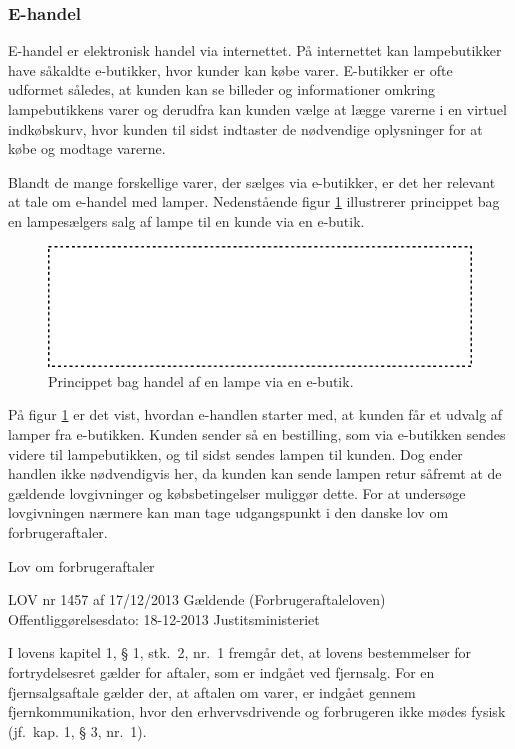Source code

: \subsubsection{E-handel}
\label{sec:ehandel}
E-handel er elektronisk handel via internettet\cite{ddo_ehandel}. På internettet kan lampebutikker have såkaldte e-butikker, hvor kunder kan købe varer\cite{ddo_ebutik}. E-butikker er ofte udformet således, at kunden kan se billeder og informationer omkring lampebutikkens varer og derudfra kan kunden vælge at lægge varerne i en virtuel indkøbskurv, hvor kunden til sidst indtaster de nødvendige oplysninger for at købe og modtage varerne.

Blandt de mange forskellige varer, der sælges via e-butikker, er det her relevant at tale om e-handel med lamper. Nedenstående figur \ref{fig:e_handel_med_lamper} illustrerer princippet bag en lampesælgers salg af lampe til en kunde via en e-butik.

\begin{figure}[H]
  \includegraphics{e_handel_med_lampe.pdf}
  \caption{Princippet bag handel af en lampe via en e-butik.}
    \label{fig:e_handel_med_lamper}
\end{figure}

På figur \ref{fig:e_handel_med_lamper} er det vist, hvordan e-handlen starter med, at kunden får et udvalg af lamper fra e-butikken. Kunden sender så en bestilling, som via e-butikken sendes videre til lampebutikken, og til sidst sendes lampen til kunden. Dog ender handlen ikke nødvendigvis her, da kunden kan sende lampen retur såfremt at de gældende lovgivninger og købsbetingelser muliggør dette. For at undersøge lovgivningen nærmere kan man tage udgangspunkt i den danske lov om forbrugeraftaler\cite{retsinformationen}.

%
Lov om forbrugeraftaler

LOV nr 1457 af 17/12/2013 Gældende
(Forbrugeraftaleloven)
Offentliggørelsesdato: 18-12-2013
Justitsministeriet
%

I lovens kapitel 1, § 1, stk.\ 2, nr.\ 1 fremgår det, at lovens bestemmelser for fortrydelsesret gælder for aftaler, som er indgået ved fjernsalg. For en  fjernsalgsaftale gælder der, at aftalen om varer, er indgået gennem fjernkommunikation, hvor den erhvervsdrivende og forbrugeren ikke mødes fysisk (jf.\ kap. 1, § 3, nr.\ 1).

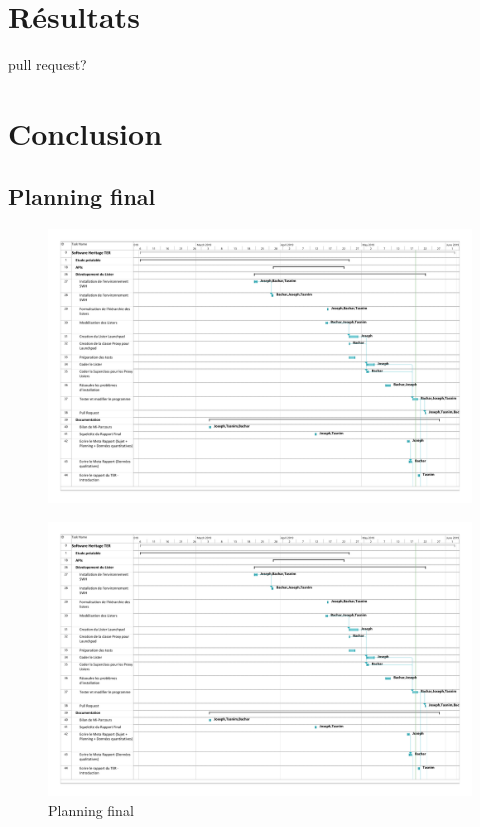\documentclass[12pt,a4paper]{report}
\theoremstyle{definition}
\begin{document}
\chapter{Résultats}
pull request?

\chapter{Conclusion}
	\section{Planning final}
	\begin{figure}[!ht]
	\hspace*{-3cm}
	\includegraphics[scale=0.45]{pdfs/planning_final_summary.pdf}
	\end{figure}
	\begin{figure}[!ht]
	\hspace*{-3cm}
	\includegraphics[scale=0.45,page=2]{pdfs/planning_final_summary.pdf}
	\caption{Planning final}
	\end{figure}
\end{document}
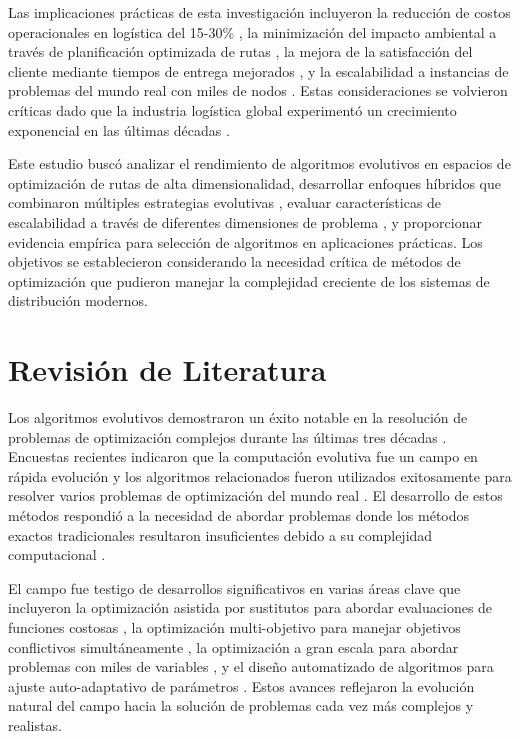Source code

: \documentclass[12pt,a4paper]{article}
\begin{document}
Las implicaciones prácticas de esta investigación incluyeron la reducción de costos operacionales en logística del 15-30\% \cite{dantzig1959truck}, la minimización del impacto ambiental a través de planificación optimizada de rutas \cite{bektas2014green}, la mejora de la satisfacción del cliente mediante tiempos de entrega mejorados \cite{golden2008vehicle}, y la escalabilidad a instancias de problemas del mundo real con miles de nodos \cite{vidal2013hybrid}. Estas consideraciones se volvieron críticas dado que la industria logística global experimentó un crecimiento exponencial en las últimas décadas \cite{mckinnon2015sustainability}.

Este estudio buscó analizar el rendimiento de algoritmos evolutivos en espacios de optimización de rutas de alta dimensionalidad, desarrollar enfoques híbridos que combinaron múltiples estrategias evolutivas \cite{gendreau2010metaheuristics}, evaluar características de escalabilidad a través de diferentes dimensiones de problema \cite{eiben2015introduction}, y proporcionar evidencia empírica para selección de algoritmos en aplicaciones prácticas. Los objetivos se establecieron considerando la necesidad crítica de métodos de optimización que pudieron manejar la complejidad creciente de los sistemas de distribución modernos.

\section{Revisión de Literatura}

Los algoritmos evolutivos demostraron un éxito notable en la resolución de problemas de optimización complejos durante las últimas tres décadas \cite{eiben2015introduction}. Encuestas recientes indicaron que la computación evolutiva fue un campo en rápida evolución y los algoritmos relacionados fueron utilizados exitosamente para resolver varios problemas de optimización del mundo real \cite{yang2020metaheuristics}. El desarrollo de estos métodos respondió a la necesidad de abordar problemas donde los métodos exactos tradicionales resultaron insuficientes debido a su complejidad computacional \cite{gendreau2010metaheuristics}.

El campo fue testigo de desarrollos significativos en varias áreas clave que incluyeron la optimización asistida por sustitutos para abordar evaluaciones de funciones costosas \cite{jin2011surrogate}, la optimización multi-objetivo para manejar objetivos conflictivos simultáneamente \cite{alba2013parallel}, la optimización a gran escala para abordar problemas con miles de variables \cite{mahdavi2007large}, y el diseño automatizado de algoritmos para ajuste auto-adaptativo de parámetros \cite{hutter2011automated}. Estos avances reflejaron la evolución natural del campo hacia la solución de problemas cada vez más complejos y realistas.
\end{document}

## Task to complete
Only the pictures are to be left out; everything else in the entries above must be duplicated exactly.

## Completed exercise
Source code

: \subsubsection{E-handel}
\label{sec:ehandel}
E-handel er elektronisk handel via internettet\cite{ddo_ehandel}. På internettet kan lampebutikker have såkaldte e-butikker, hvor kunder kan købe varer\cite{ddo_ebutik}. E-butikker er ofte udformet således, at kunden kan se billeder og informationer omkring lampebutikkens varer og derudfra kan kunden vælge at lægge varerne i en virtuel indkøbskurv, hvor kunden til sidst indtaster de nødvendige oplysninger for at købe og modtage varerne.

Blandt de mange forskellige varer, der sælges via e-butikker, er det her relevant at tale om e-handel med lamper. Nedenstående figur \ref{fig:e_handel_med_lamper} illustrerer princippet bag en lampesælgers salg af lampe til en kunde via en e-butik.

\begin{figure}[H]
  \includegraphics{e_handel_med_lampe.pdf}
  \caption{Princippet bag handel af en lampe via en e-butik.}
    \label{fig:e_handel_med_lamper}
\end{figure}

På figur \ref{fig:e_handel_med_lamper} er det vist, hvordan e-handlen starter med, at kunden får et udvalg af lamper fra e-butikken. Kunden sender så en bestilling, som via e-butikken sendes videre til lampebutikken, og til sidst sendes lampen til kunden. Dog ender handlen ikke nødvendigvis her, da kunden kan sende lampen retur såfremt at de gældende lovgivninger og købsbetingelser muliggør dette. For at undersøge lovgivningen nærmere kan man tage udgangspunkt i den danske lov om forbrugeraftaler\cite{retsinformationen}.

%
Lov om forbrugeraftaler

LOV nr 1457 af 17/12/2013 Gældende
(Forbrugeraftaleloven)
Offentliggørelsesdato: 18-12-2013
Justitsministeriet
%

I lovens kapitel 1, § 1, stk.\ 2, nr.\ 1 fremgår det, at lovens bestemmelser for fortrydelsesret gælder for aftaler, som er indgået ved fjernsalg. For en  fjernsalgsaftale gælder der, at aftalen om varer, er indgået gennem fjernkommunikation, hvor den erhvervsdrivende og forbrugeren ikke mødes fysisk (jf.\ kap. 1, § 3, nr.\ 1).

\documentclass[12pt,a4paper]{report}
\theoremstyle{definition}
\begin{document}
\chapter{Résultats}
pull request?

\chapter{Conclusion}
	\section{Planning final}
	\begin{figure}[!ht]
	\hspace*{-3cm}
	\includegraphics[scale=0.45]{pdfs/planning_final_summary.pdf}
	\end{figure}
	\begin{figure}[!ht]
	\hspace*{-3cm}
	\includegraphics[scale=0.45,page=2]{pdfs/planning_final_summary.pdf}
	\caption{Planning final}
	\end{figure}
\end{document}
Source code

: \documentclass[12pt,a4paper]{article}
\begin{document}
Las implicaciones prácticas de esta investigación incluyeron la reducción de costos operacionales en logística del 15-30\% \cite{dantzig1959truck}, la minimización del impacto ambiental a través de planificación optimizada de rutas \cite{bektas2014green}, la mejora de la satisfacción del cliente mediante tiempos de entrega mejorados \cite{golden2008vehicle}, y la escalabilidad a instancias de problemas del mundo real con miles de nodos \cite{vidal2013hybrid}. Estas consideraciones se volvieron críticas dado que la industria logística global experimentó un crecimiento exponencial en las últimas décadas \cite{mckinnon2015sustainability}.

Este estudio buscó analizar el rendimiento de algoritmos evolutivos en espacios de optimización de rutas de alta dimensionalidad, desarrollar enfoques híbridos que combinaron múltiples estrategias evolutivas \cite{gendreau2010metaheuristics}, evaluar características de escalabilidad a través de diferentes dimensiones de problema \cite{eiben2015introduction}, y proporcionar evidencia empírica para selección de algoritmos en aplicaciones prácticas. Los objetivos se establecieron considerando la necesidad crítica de métodos de optimización que pudieron manejar la complejidad creciente de los sistemas de distribución modernos.

\section{Revisión de Literatura}

Los algoritmos evolutivos demostraron un éxito notable en la resolución de problemas de optimización complejos durante las últimas tres décadas \cite{eiben2015introduction}. Encuestas recientes indicaron que la computación evolutiva fue un campo en rápida evolución y los algoritmos relacionados fueron utilizados exitosamente para resolver varios problemas de optimización del mundo real \cite{yang2020metaheuristics}. El desarrollo de estos métodos respondió a la necesidad de abordar problemas donde los métodos exactos tradicionales resultaron insuficientes debido a su complejidad computacional \cite{gendreau2010metaheuristics}.

El campo fue testigo de desarrollos significativos en varias áreas clave que incluyeron la optimización asistida por sustitutos para abordar evaluaciones de funciones costosas \cite{jin2011surrogate}, la optimización multi-objetivo para manejar objetivos conflictivos simultáneamente \cite{alba2013parallel}, la optimización a gran escala para abordar problemas con miles de variables \cite{mahdavi2007large}, y el diseño automatizado de algoritmos para ajuste auto-adaptativo de parámetros \cite{hutter2011automated}. Estos avances reflejaron la evolución natural del campo hacia la solución de problemas cada vez más complejos y realistas.
\end{document}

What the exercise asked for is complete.